3 Starting Pitchers To Target Moving Forward
By Billy Moy
Tommy Gilligan-USA TODAY Sports
Here are three starting pitchers who have gotten off to rough starts that I am targeting moving forward.
Gonzalez is currently the 79th starting pitcher on ESPN’s player rater with a 4.25 ERA, 1.54 WHIP and 42 strikeouts in 42.1 innings. He was the 29th starting pitcher being drafted this season according to fantasypros.com and since 2010 he’s never finished a season with an ERA higher than 3.57 or a WHIP higher than 1.32. If we set the over/under for his rest of season ERA and WHIP at 3.57 and 1.32 respectively I’ll take the under on both and I believe he still finishes the season as a top-40 starting pitcher.

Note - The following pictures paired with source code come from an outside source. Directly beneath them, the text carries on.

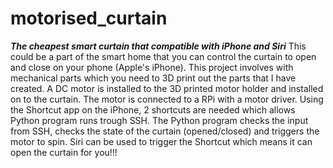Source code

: # motorised_curtain
***The cheapest smart curtain that compatible with iPhone and Siri***
This could be a part of the smart home that you can control the curtain to open and close on your phone (Apple's iPhone). 
This project involves with mechanical parts which you need to 3D print out the parts that I have created.
A DC motor is installed to the 3D printed motor holder and installed on to the curtain.
The motor is connected to a RPi with a motor driver. 
Using the Shortcut app on the iPhone, 2 shortcuts are needed which allows Python program runs trough SSH. The Python program checks the input from SSH, checks the state of the curtain (opened/closed) and triggers the motor to spin. 
Siri can be used to trigger the Shortcut which means it can open the curtain for you!!!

Nothing in Gonzalez’s statistical profile indicates any sort of decline in skills, while his .387 BABIP — despite a career best 58.2% groundball rate — has “this guy has run into a lot of bad luck” written all over it. Gonzalez has always averaged right around a strikeout-per-inning and he’s right there again this year, his 8.7% walk rate is also right in line with where he was last season, his velocity is actually a tick up from where it was last year and he’s only allowed one home run through seven starts. Gio’s FIP is currently 2.74, it’s only a short matter of time before his ERA begins to creep down towards that number.
Carrasco may have been the trendiest top-100 pick in drafts this season. Once a top prospect (he was the main component in the package the Phillies sent to Cleveland for Cliff Lee back in 2009), Carrasco’s first few years in the big leagues were nothing but disappointing. As we entered August last year, Carrasco had a career ERA of 4.65 to go with a 1.38 WHIP and 210 strikeouts in 277 innings. Then he went on a magical run that showed just how dominant he could be, resulting in him being a top-100 pick in 2015 drafts.
On the surface, a frustrated Carrasco owner can look at his numbers and think that Carrasco is back to being the pitcher he was for the first 277 innings of his career, and not the pitcher they thought they were snagging on draft day. His ERA sits at 4.84 and his WHIP is up at 1.33 and he’s currently 53rd among starting pitchers on ESPN’s player rater. Like Gio though, Carrasco’s results can be blamed more on poor defense and bad luck, not on a decline in skill.
So far in 2015, Carrasco is posting career best numbers in terms of strikeout rate and walk rate (27.8% and 5.3% respectively), his velocity is right in line with his career norms, he’s still getting batters to swing and miss nearly just as much as he did last season and over half of the balls that are being put in play against him are on the ground. Carrasco has a .371 BABIP and a 2.63 FIP; like Gio, I believe that BABIP will go down and his ERA for the rest-of-the-season will be much closer to that FIP then to where it’s currently at now.
The other two guys were “buy low” targets because if you targeted them now you’d be going after them while their value is lower than where it normally is. This is not the case with Salazar. If anything, you’d be “buying high” because his value now is quite a bit higher now than it was even a month ago. I’m still buying though, wherever I can, because I think his value is just going to climb higher and higher.
As of now, Salazar is the 15th starting pitcher on ESPN’s player rater and he sports a 3.27 ERA to go with a sparkling 0.88 WHIP and 48 strikeouts in 33 innings. His WHIP is most certainly going to rise but not catastrophically and I believe the strikeout rate and the ERA are legit.
Salazar’s stuff is absolutely filthy. Like frat house bathroom filthy. His splitter is one of the most un-hittable pitches in all of baseball. According to brooksbaseball.net, Salazar has thrown his splitter for just over 25% of his pitches this season and batters are hitting just .094 against it with a .057 ISO. It’s simply a pitch that hitters haven’t been able to touch this year, he has a whiff rate of 31.62% against the pitch this year and to put that into perspective Masahiro Tanaka has a 28.69% whiff rate on his splitter.
Salazar has long been a guy with fantasy ace potential and stuff, the only question has been whether or not he can harness and control it. Well, as of now, his 3.9% walk rate is the ninth best among all qualified starting pitchers (ninth out of 112) and his 33.3% strikeout-minus-walk rate is easily the best in baseball (Michael Pineda is second at 27.9%). I’m all in on Salazar and if his owner in your league isn’t valuing him like a top-40 pitcher then pounce because he has the ability to hold down his current top-20 status.